The NFL's least demonstrative receiver needs just five catches to become just the fourth player in NFL history reach that milestone, and he'll almost certainly be the fastest to do so. The great Jerry Rice took 181 games to reach 1,000, while Harrison will play his 167th game Sunday against the Jags.
The 6-foot, 185-pound receiver recently told SI.com that his latest individual achievement is, well, his grandest yet.
"That's something that you can look back on," said Harrison, 34. "When I look at the other three guys who have done it -- Jerry, Tim Brown, Cris Carter -- those guys were in the league for 15-plus years, and have had tremendous careers. To be in a class with those guys in my 11th season is going to make me scratch my head and wonder: 'How did it happen?'"

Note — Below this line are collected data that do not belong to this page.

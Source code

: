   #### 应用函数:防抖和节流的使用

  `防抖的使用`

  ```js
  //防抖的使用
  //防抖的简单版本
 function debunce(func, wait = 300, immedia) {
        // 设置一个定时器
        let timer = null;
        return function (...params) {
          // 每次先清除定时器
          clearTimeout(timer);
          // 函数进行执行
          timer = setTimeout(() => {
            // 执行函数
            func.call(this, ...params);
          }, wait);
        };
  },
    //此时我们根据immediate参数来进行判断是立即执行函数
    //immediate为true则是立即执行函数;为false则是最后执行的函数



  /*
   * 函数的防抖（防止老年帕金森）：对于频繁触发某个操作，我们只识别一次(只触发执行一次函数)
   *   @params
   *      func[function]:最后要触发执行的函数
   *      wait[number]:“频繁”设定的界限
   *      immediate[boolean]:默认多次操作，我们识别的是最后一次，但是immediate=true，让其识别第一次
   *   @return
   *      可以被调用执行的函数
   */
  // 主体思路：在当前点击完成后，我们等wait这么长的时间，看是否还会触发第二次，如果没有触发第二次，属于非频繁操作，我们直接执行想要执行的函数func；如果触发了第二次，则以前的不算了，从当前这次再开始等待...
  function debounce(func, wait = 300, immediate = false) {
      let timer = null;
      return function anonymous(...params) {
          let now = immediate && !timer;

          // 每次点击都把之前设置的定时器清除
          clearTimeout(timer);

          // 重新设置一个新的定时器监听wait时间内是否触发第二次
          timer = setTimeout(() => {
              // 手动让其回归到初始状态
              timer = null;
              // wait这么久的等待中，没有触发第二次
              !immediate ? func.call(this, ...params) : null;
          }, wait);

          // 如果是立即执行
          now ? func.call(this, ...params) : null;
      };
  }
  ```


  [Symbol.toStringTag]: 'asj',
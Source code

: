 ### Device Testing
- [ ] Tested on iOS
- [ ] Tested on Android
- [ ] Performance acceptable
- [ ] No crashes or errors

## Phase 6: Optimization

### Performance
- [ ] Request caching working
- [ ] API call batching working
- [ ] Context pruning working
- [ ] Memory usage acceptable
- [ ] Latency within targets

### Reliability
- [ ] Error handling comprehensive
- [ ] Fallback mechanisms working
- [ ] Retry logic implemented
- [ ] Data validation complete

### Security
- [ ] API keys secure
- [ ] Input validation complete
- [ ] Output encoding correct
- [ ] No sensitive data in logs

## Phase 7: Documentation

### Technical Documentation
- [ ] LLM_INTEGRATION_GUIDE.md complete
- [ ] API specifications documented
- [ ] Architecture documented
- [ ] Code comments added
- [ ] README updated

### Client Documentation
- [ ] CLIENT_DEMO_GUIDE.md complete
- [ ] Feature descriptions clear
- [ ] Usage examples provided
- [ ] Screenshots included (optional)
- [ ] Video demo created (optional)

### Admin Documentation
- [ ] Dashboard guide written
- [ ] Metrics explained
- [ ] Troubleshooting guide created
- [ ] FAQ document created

Harrison -- who craves at least one Super Bowl to complete his career -- will likely produce some more head-scratching achievements next season: He should catapult Brown (who's third on the all-time list with 1,094 catches) and Carter (second at 1,101). Rice's 1,549 catches are in another stratosphere -- for now.
Rice's record is considered as untouchable as JoeDiMaggio's 56-game hitting streak, but Harrison is catching passes at a faster clip. In Rice's first 10 seasons, he caught 820 passes; Harrison 927. So it's tempting to get ahead of ourselves, no?
"You'd have to be out of your mind to think you're going to chase Jerry Rice. He's played 20 seasons," said Harrison, who amassed 176 receiving yards last week in a loss against Tennessee. "It would be a reach. Right now, we can talk about 1,000 because you can bet that's going to happen."
But I wouldn't bet against Harrison challenging Rice if he plays for at least six more years. Rice retired before the 2005 season at 42 as the league's oldest player. Despite scoffing at the notion he could catch Rice, Harrison conceded: "It still seems so early in my career. There's no end any time soon."
Many elite receivers, such as Buffalo's Andre Reed -- who Harrison eclipsed this season for fourth on the all-time list -- flourished into their late 30s. "I hope [Harrison] plays long enough to become No. 1," Cardinals tailback EdgerrinJames said. "Rice put up some crazy numbers, man."
But Harrison has some crazy numbers, too. His 143 catches in 2002 seem as unbreakable as Rice's all-time mark. Harrison also has the most catches in an NFL career over the first seven seasons (665), eight seasons (759), nine (845), 10 and 11.